_WHAT THE TASK ASKS_
Whenever a line in the records below contains "IOException", pick it out.

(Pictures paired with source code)

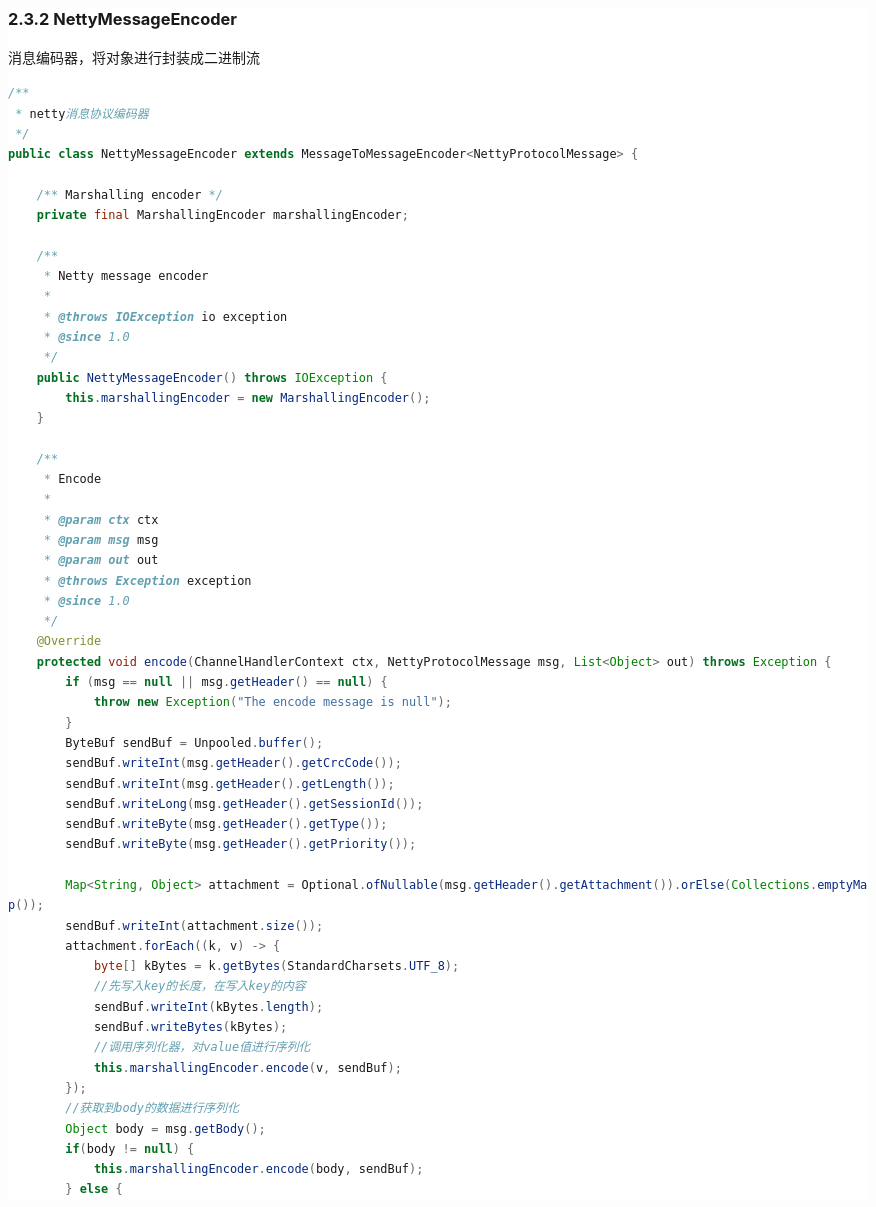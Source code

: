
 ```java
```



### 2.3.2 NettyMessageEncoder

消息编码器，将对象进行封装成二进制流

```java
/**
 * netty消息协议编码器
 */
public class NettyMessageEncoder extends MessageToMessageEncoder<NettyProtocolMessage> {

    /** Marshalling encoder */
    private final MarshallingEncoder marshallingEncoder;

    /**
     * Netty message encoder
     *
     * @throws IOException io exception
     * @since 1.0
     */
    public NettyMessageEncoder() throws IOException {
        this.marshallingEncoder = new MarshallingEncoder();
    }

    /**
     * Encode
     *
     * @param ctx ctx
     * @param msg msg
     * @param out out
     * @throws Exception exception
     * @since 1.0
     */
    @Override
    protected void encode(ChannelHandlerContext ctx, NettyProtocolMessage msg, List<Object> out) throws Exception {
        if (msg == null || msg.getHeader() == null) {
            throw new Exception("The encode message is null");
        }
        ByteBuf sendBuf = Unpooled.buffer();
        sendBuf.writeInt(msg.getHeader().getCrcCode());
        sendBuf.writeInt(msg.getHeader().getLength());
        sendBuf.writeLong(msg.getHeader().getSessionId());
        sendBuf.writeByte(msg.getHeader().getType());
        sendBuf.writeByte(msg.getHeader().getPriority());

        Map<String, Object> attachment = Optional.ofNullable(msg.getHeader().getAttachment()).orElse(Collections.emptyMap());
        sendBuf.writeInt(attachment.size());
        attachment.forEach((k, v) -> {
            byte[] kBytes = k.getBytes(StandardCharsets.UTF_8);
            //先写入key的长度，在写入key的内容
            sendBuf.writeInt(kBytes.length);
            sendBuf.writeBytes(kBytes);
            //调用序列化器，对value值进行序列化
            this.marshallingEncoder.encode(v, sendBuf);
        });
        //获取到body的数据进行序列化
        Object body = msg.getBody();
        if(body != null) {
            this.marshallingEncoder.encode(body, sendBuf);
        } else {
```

...

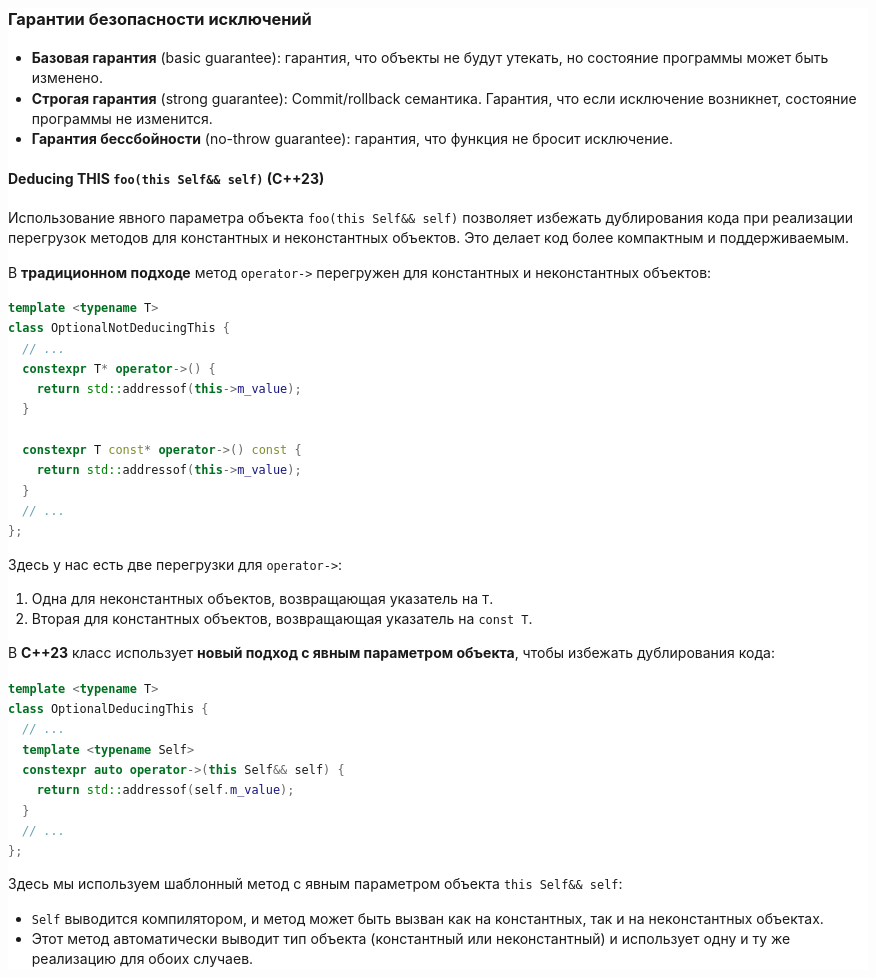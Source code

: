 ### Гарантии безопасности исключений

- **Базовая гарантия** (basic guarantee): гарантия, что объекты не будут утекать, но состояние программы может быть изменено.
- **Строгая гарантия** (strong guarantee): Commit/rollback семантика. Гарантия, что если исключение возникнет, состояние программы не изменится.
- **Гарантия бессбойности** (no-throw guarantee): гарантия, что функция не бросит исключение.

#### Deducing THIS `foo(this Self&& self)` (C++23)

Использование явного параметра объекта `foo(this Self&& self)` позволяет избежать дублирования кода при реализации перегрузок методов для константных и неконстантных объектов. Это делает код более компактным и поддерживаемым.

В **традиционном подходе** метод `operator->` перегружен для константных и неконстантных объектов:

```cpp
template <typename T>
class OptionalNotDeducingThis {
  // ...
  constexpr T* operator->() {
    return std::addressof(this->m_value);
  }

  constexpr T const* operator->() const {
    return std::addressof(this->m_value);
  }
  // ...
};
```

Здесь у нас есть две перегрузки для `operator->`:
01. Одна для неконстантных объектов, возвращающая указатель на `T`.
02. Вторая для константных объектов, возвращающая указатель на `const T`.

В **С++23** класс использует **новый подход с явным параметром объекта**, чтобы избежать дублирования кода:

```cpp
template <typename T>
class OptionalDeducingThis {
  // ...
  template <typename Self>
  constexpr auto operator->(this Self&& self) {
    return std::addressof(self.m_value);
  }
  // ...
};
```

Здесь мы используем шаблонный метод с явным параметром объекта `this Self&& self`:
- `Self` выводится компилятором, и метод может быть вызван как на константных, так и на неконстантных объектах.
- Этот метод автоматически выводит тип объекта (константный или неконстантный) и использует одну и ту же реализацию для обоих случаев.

_THE COMPLETED TASK_
     * @throws IOException io exception
    public NettyMessageEncoder() throws IOException {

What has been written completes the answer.